Is there an easy way to get the split function to ignore the comma within quotes?
I have no control over the CSV file and it doesn;t get sent to me. Customer A will be using the app to read files provided by an external individual.
Upvotes: 13
Views: 7516
Reputation: 19423
You might have to write your own split function.
"
character, toggle a booleanHere's an example:
public static class StringExtensions
{
public static string[] SplitQuoted(this string input, char separator, char quotechar)
{
List<string> tokens = new List<string>();
StringBuilder sb = new StringBuilder();
bool escaped = false;
foreach (char c in input)
{
if (c.Equals(separator) && !escaped)
{
// we have a token
tokens.Add(sb.ToString().Trim());
sb.Clear();
}
else if (c.Equals(separator) && escaped)
{
// ignore but add to string
sb.Append(c);
}
else if (c.Equals(quotechar))
{
escaped = !escaped;
sb.Append(c);
}
else
{
sb.Append(c);
}
}
tokens.Add(sb.ToString().Trim());
return tokens.ToArray();
}
}
Then just call:
string[] tokens = line.SplitQuoted(',','\"');
Results of benchmarking my code and Dan Tao's code are below. I'm happy to benchmark any other solutions if people want them?
Code:
string input = "\"Barak Obama\", 48, \"President\", \"1600 Penn Ave, Washington DC\""; // Console.ReadLine()
string[] tokens = null;
// run tests
DateTime start = DateTime.Now;
for (int i = 0; i < 1000000; i++)
tokens = input.SplitWithQualifier(',', '\"', false);
Console.WriteLine("1,000,000 x SplitWithQualifier = {0}ms", DateTime.Now.Subtract(start).TotalMilliseconds);
start = DateTime.Now;
for (int i = 0; i<1000000;i++)
tokens = input.SplitQuoted(',', '\"');
Console.WriteLine("1,000,000 x SplitQuoted = {0}ms", DateTime.Now.Subtract(start).TotalMilliseconds);
Output:
1,000,000 x SplitWithQualifier = 8156.25ms
1,000,000 x SplitQuoted = 2406.25ms
Upvotes: 15
Reputation: 2714
You should be using Microsoft.VisualBasic.FileIO.TextFieldParser
for that. It will handle all the CSV stuff correctly for you, see: A similar question with example using the TextFieldParser
PS: Do not fear using the Microsoft.VisualBasic dll in a C# project, it's all .NET :-)
Upvotes: 1
Reputation: 128317
I have a SplitWithQualifier
extension method that I use here and there, which utilizes Regex
.
I make no claim as to the robustness of this code, but it has worked all right for me for a while.

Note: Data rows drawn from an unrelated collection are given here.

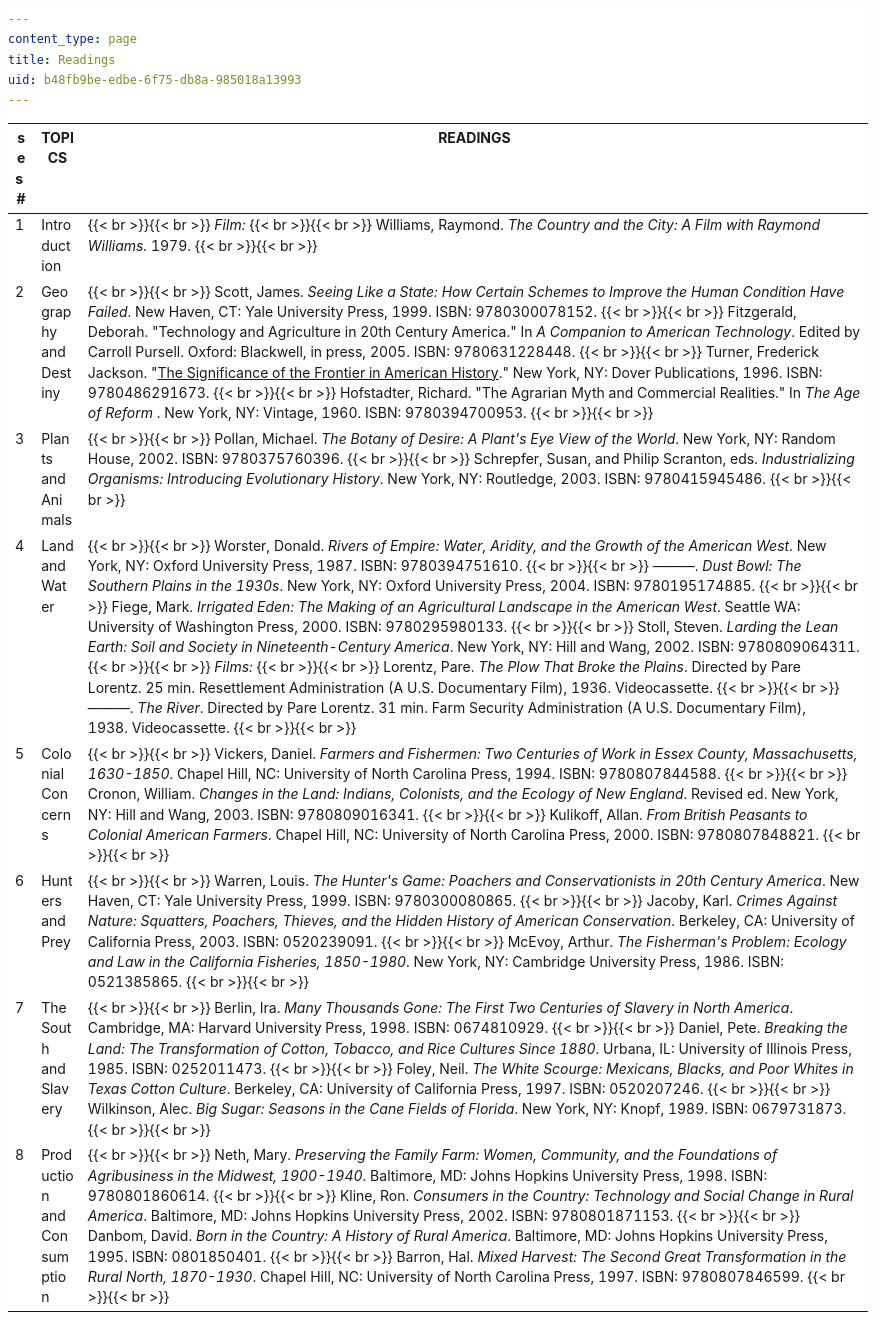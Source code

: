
 ```yaml
---
content_type: page
title: Readings
uid: b48fb9be-edbe-6f75-db8a-985018a13993
---
```


| ses # | TOPICS | READINGS |
| --- | --- | --- |
| 1 | Introduction |  {{< br >}}{{< br >}} _Film:_ {{< br >}}{{< br >}} Williams, Raymond. _The Country and the City: A Film with Raymond Williams._ 1979. {{< br >}}{{< br >}}  |
| 2 | Geography and Destiny |  {{< br >}}{{< br >}} Scott, James. _Seeing Like a State: How Certain Schemes to Improve the Human Condition Have Failed_. New Haven, CT: Yale University Press, 1999. ISBN: 9780300078152. {{< br >}}{{< br >}} Fitzgerald, Deborah. "Technology and Agriculture in 20th Century America." In _A Companion to American Technology_. Edited by Carroll Pursell. Oxford: Blackwell, in press, 2005. ISBN: 9780631228448. {{< br >}}{{< br >}} Turner, Frederick Jackson. "[The Significance of the Frontier in American History](http://xroads.virginia.edu/~HYPER/TURNER/)." New York, NY: Dover Publications, 1996. ISBN: 9780486291673. {{< br >}}{{< br >}} Hofstadter, Richard. "The Agrarian Myth and Commercial Realities." In _The Age of Reform_ . New York, NY: Vintage, 1960. ISBN: 9780394700953. {{< br >}}{{< br >}}  |
| 3 | Plants and Animals |  {{< br >}}{{< br >}} Pollan, Michael. _The Botany of Desire: A Plant's Eye View of the World_. New York, NY: Random House, 2002. ISBN: 9780375760396. {{< br >}}{{< br >}} Schrepfer, Susan, and Philip Scranton, eds. _Industrializing Organisms: Introducing Evolutionary History_. New York, NY: Routledge, 2003. ISBN: 9780415945486. {{< br >}}{{< br >}}  |
| 4 | Land and Water |  {{< br >}}{{< br >}} Worster, Donald. _Rivers of Empire: Water, Aridity, and the Growth of the American West_. New York, NY: Oxford University Press, 1987. ISBN: 9780394751610. {{< br >}}{{< br >}} ———. _Dust Bowl: The Southern Plains in the 1930s_. New York, NY: Oxford University Press, 2004. ISBN: 9780195174885. {{< br >}}{{< br >}} Fiege, Mark. _Irrigated Eden: The Making of an Agricultural Landscape in the American West_. Seattle WA: University of Washington Press, 2000. ISBN: 9780295980133. {{< br >}}{{< br >}} Stoll, Steven. _Larding the Lean Earth: Soil and Society in Nineteenth-Century America_. New York, NY: Hill and Wang, 2002. ISBN: 9780809064311. {{< br >}}{{< br >}} _Films:_ {{< br >}}{{< br >}} Lorentz, Pare. _The Plow That Broke the Plains_. Directed by Pare Lorentz. 25 min. Resettlement Administration (A U.S. Documentary Film), 1936. Videocassette. {{< br >}}{{< br >}} ———. _The River_. Directed by Pare Lorentz. 31 min. Farm Security Administration (A U.S. Documentary Film), 1938. Videocassette. {{< br >}}{{< br >}}  |
| 5 | Colonial Concerns |  {{< br >}}{{< br >}} Vickers, Daniel. _Farmers and Fishermen: Two Centuries of Work in Essex County, Massachusetts, 1630-1850_. Chapel Hill, NC: University of North Carolina Press, 1994. ISBN: 9780807844588. {{< br >}}{{< br >}} Cronon, William. _Changes in the Land: Indians, Colonists, and the Ecology of New England_. Revised ed. New York, NY: Hill and Wang, 2003. ISBN: 9780809016341. {{< br >}}{{< br >}} Kulikoff, Allan. _From British Peasants to Colonial American Farmers_. Chapel Hill, NC: University of North Carolina Press, 2000. ISBN: 9780807848821. {{< br >}}{{< br >}}  |
| 6 | Hunters and Prey |  {{< br >}}{{< br >}} Warren, Louis. _The Hunter's Game: Poachers and Conservationists in 20th Century America_. New Haven, CT: Yale University Press, 1999. ISBN: 9780300080865. {{< br >}}{{< br >}} Jacoby, Karl. _Crimes Against Nature: Squatters, Poachers, Thieves, and the Hidden History of American Conservation_. Berkeley, CA: University of California Press, 2003. ISBN: 0520239091. {{< br >}}{{< br >}} McEvoy, Arthur. _The Fisherman's Problem: Ecology and Law in the California Fisheries, 1850-1980_. New York, NY: Cambridge University Press, 1986. ISBN: 0521385865. {{< br >}}{{< br >}}  |
| 7 | The South and Slavery |  {{< br >}}{{< br >}} Berlin, Ira. _Many Thousands Gone: The First Two Centuries of Slavery in North America_. Cambridge, MA: Harvard University Press, 1998. ISBN: 0674810929. {{< br >}}{{< br >}} Daniel, Pete. _Breaking the Land: The Transformation of Cotton, Tobacco, and Rice Cultures Since 1880_. Urbana, IL: University of Illinois Press, 1985. ISBN: 0252011473. {{< br >}}{{< br >}} Foley, Neil. _The White Scourge: Mexicans, Blacks, and Poor Whites in Texas Cotton Culture_. Berkeley, CA: University of California Press, 1997. ISBN: 0520207246. {{< br >}}{{< br >}} Wilkinson, Alec. _Big Sugar: Seasons in the Cane Fields of Florida_. New York, NY: Knopf, 1989. ISBN: 0679731873. {{< br >}}{{< br >}}  |
| 8 | Production and Consumption |  {{< br >}}{{< br >}} Neth, Mary. _Preserving the Family Farm: Women, Community, and the Foundations of Agribusiness in the Midwest, 1900-1940_. Baltimore, MD: Johns Hopkins University Press, 1998. ISBN: 9780801860614. {{< br >}}{{< br >}} Kline, Ron. _Consumers in the Country: Technology and Social Change in Rural America_. Baltimore, MD: Johns Hopkins University Press, 2002. ISBN: 9780801871153. {{< br >}}{{< br >}} Danbom, David. _Born in the Country: A History of Rural America_. Baltimore, MD: Johns Hopkins University Press, 1995. ISBN: 0801850401. {{< br >}}{{< br >}} Barron, Hal. _Mixed Harvest: The Second Great Transformation in the Rural North, 1870-1930_. Chapel Hill, NC: University of North Carolina Press, 1997. ISBN: 9780807846599. {{< br >}}{{< br >}}  |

// mangled code horribly to fit without scrolling
public static class CsvSplitter
{
public static string[] SplitWithQualifier(this string text,
char delimiter,
char qualifier,
bool stripQualifierFromResult)
{
string pattern = string.Format(
@"{0}(?=(?:[^{1}]*{1}[^{1}]*{1})*(?![^{1}]*{1}))",
Regex.Escape(delimiter.ToString()),
Regex.Escape(qualifier.ToString())
);
string[] split = Regex.Split(text, pattern);
if (stripQualifierFromResult)
return split.Select(s => s.Trim().Trim(qualifier)).ToArray();
else
return split;
}
}
Usage:
string csv = "\"Barak Obama\", 48, \"President\", \"1600 Penn Ave, Washington DC\"";
string[] values = csv.SplitWithQualifier(',', '\"', true);
foreach (string value in values)
Console.WriteLine(value);
Output:
Barak Obama
48
President
1600 Penn Ave, Washington DC
Upvotes: 14
Reputation: 2041
I would recommend using a regular expression instead. It will allow you to extract more complicated substrings in a much more versatile manner (precisely as you want).
http://www.c-sharpcorner.com/uploadfile/prasad_1/regexppsd12062005021717am/regexppsd.aspx
http://oreilly.com/windows/archive/csharp-regular-expressions.html
Upvotes: 0
Reputation: 1429
string temp = line.Replace( "\"", "" );
string[] tokens = temp.Split(',')
Upvotes: -2
Reputation: 4971
I see from the bigger picture that you are actually trying to parse CSV input. So instead of advising on how to split the string properly, I would instead recommend you to use a CSV parser to do this kind of thing.
One that I would recommend is the library (source code available) that you can get from this CodeProject page: http://www.codeproject.com/KB/database/CsvReader.aspx
I personally use it myself and like it. It's a .NET native code and a lot faster than using OLEDB (which also can do the CSV parsing for you, but believe me, it's slow).
Upvotes: 5
Reputation: 1202
That would be the expected behavior as quotes are just another string character in C#. Looks like what you are after is the quoted tokens or numeric tokens.
I think you might need to use Regex to split the strings unless some one else knows a better way.
Or you could just loop through the string one character at a time building up the string as you go and build the tokens that way. It's old school but may be the most reliable way in your case.
Upvotes: 0
Reputation: 75296
You can't parse a CSV line with a simple Split on commas, because some cell contents will contain commas that aren't meant to delineate data but are actually part of the cell contents themselves.
Here is a link to a simple regex-based C# method that will convert your CSV into a handly DataTable
:
http://www.hotblue.com/article0000.aspx?a=0006
Working with DataTables is very easy - let me know if you need a code sample for that.
Upvotes: 0
Reputation: 532
Can't you change how the CSV is generated? Using OpenOffice, you can set the char separator (use ;) and how the string is delimited (using " or ').
It would be like this: 'President';'1600 Penn Ave, Washington DC'
Upvotes: -1